Le 7 avril 2020, dans le contexte de la crise sanitaire, la société avait proposé aux organisations syndicales un avenant visant notamment à modifier les budgets d’augmentations de certaines catégories de salaires.
L'une des organisations syndicales avait refusé de signer cet avenant.
Le 20 avril 2020, la société avait fait diffuser aux salariés une note intitulée « complément d’information concernant les augmentations salariales 2020 », indiquant que l’entreprise avait pris la décision de « permettre aux salariés qui le veulent de reporter la date de l’activation de leur augmentation individuelle de mai 2020 à mai 2021 », en exprimant leur choix par email au plus tard le 7 mai 2020.
La même organisation syndicale avait saisi le Juge des référés, dénonçant les pressions exercées par l’employeur sur les salariés pour les inciter à renoncer à leurs avantages conventionnels. Le syndicat estimait que la remise en cause, par l’employeur, d’un accord collectif, constituait un trouble manifestement illicite qu’il incombait au Juge des référés de faire cesser.
Même avec l'accord de l’employeur, le salarié ne peut pas renoncer aux avantages salariaux d’une convention collective
De son côté, la société soutenait qu’un accord collectif ne s’incorpore pas au contrat de travail et ne peut pas avoir pour effet de modifier ce dernier sans l’accord express du salarié.
La société faisait également valoir que la mise en oeuvre de l’accord du 7 février 2020, et plus particulièrement des budgets d’augmentation individuels, résultait d’une discussion entre les managers et les membres de leur équipe.

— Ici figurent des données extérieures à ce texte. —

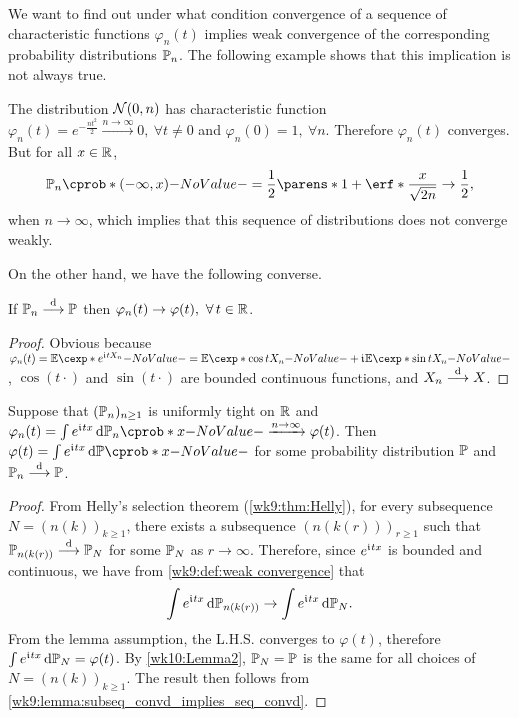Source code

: \documentclass[12pt]{article}
\begin{document}
We want to find out under what condition convergence of a sequence of characteristic functions $\varphi_n(t)$ implies weak convergence of the corresponding probability distributions $\P_n$. The following example shows that this implication is not always true.

\begin{Example}\label{wk10:example1}
The distribution $\mathcal{N}(0,n)$ has characteristic function $\varphi_n(t)= e^{-\frac{n t^2}{2}}\xrightarrow{n\to \infty}0, \ \forall t \neq 0$ and $\varphi_n(0)=1,\ \forall n$. Therefore $\varphi_n(t)$ converges. But for all $x\in\mathbb{R}$,
\begin{align*}
\P_n((-\infty,x))=\frac{1}{2}\parens*{1+\erf*{\frac{x}{\sqrt{2n}}}}\to \frac{1}{2},
\end{align*} 
when $n\to \infty$, which implies that this sequence of distributions does not converge weakly.
\end{Example} 

On the other hand, we have the following converse. 
\begin{Lemma}\label{wk10:Lemma4}
If $\P_n\convd \P$ then $ \varphi_n(t) \to \varphi(t),\ \forall t \in \Real$. 
\end{Lemma}
\begin{proof}
Obvious because $\varphi_n(t)=\E[e^{\iu tX_n}]=\E [\cos t X_n]+\iu\E [\sin t X_n]$, $\cos(t\cdot)$ and $\sin(t\cdot)$ are bounded continuous functions, and $X_n \stackrel{\mathrm{d}}{\longrightarrow} X$. 
\end{proof}
 
\begin{Lemma}\label{wk10:lem:uniformly_tight_and_varphi_conv_implies_convd}
Suppose that $(\P_n)_{n\geq 1}$ is uniformly tight on $\mathbb{R}$ and $\varphi_n(t)=\int e^{\iu tx} \ud \P_n(x) \xrightarrow{n \to \infty} \varphi(t)$. Then $\varphi(t)=\int e^{\iu tx}\ud \P(x)$ for some probability distribution $\P$ and $\P_n\convd\P$. 
\end{Lemma}
\begin{proof}
From Helly's selection theorem (\cref{wk9:thm:Helly}), for every subsequence $N=(n(k))_{k\geq1}$, there exists a subsequence $(n(k(r)))_{r\geq1}$ such that $\P_{n(k(r))} \convd \P_N$ for some $\P_N$ as $r\to\infty$. Therefore, since $e^{\mathfrak{i}\mkern1mu tx}$ is bounded and continuous, we have from \cref{wk9:def:weak convergence} that
\begin{align*}
\int e^{\iu tx} \ud \P_{n(k(r))}\to \int e^{\iu tx} \ud \P_N.
\end{align*}
From the lemma assumption, the L.H.S. converges to $\varphi(t)$, therefore $\int e^{\iu tx} \ud \P_N =\varphi(t)$. By \cref{wk10:Lemma2}, $\P_N = \P$ is the same for all choices of $N=(n(k))_{k\geq1}$. The result then follows from \cref{wk9:lemma:subseq_convd_implies_seq_convd}.
\end{proof}
\end{document}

Elle considérait donc que le salarié avait toujours la possibilité de refuser une modification, en l’occurrence une augmentation de son salaire contractuel de base, ce refus ne pouvant être assimilé à la renonciation d’un droit résultant directement d’un accord collectif.
Pour la société, en ayant sollicité l’accord express des salariés pour renoncer à l’augmentation de leur rémunération, elle n’avait pas remis en cause l’accord collectif du 7 février 2020.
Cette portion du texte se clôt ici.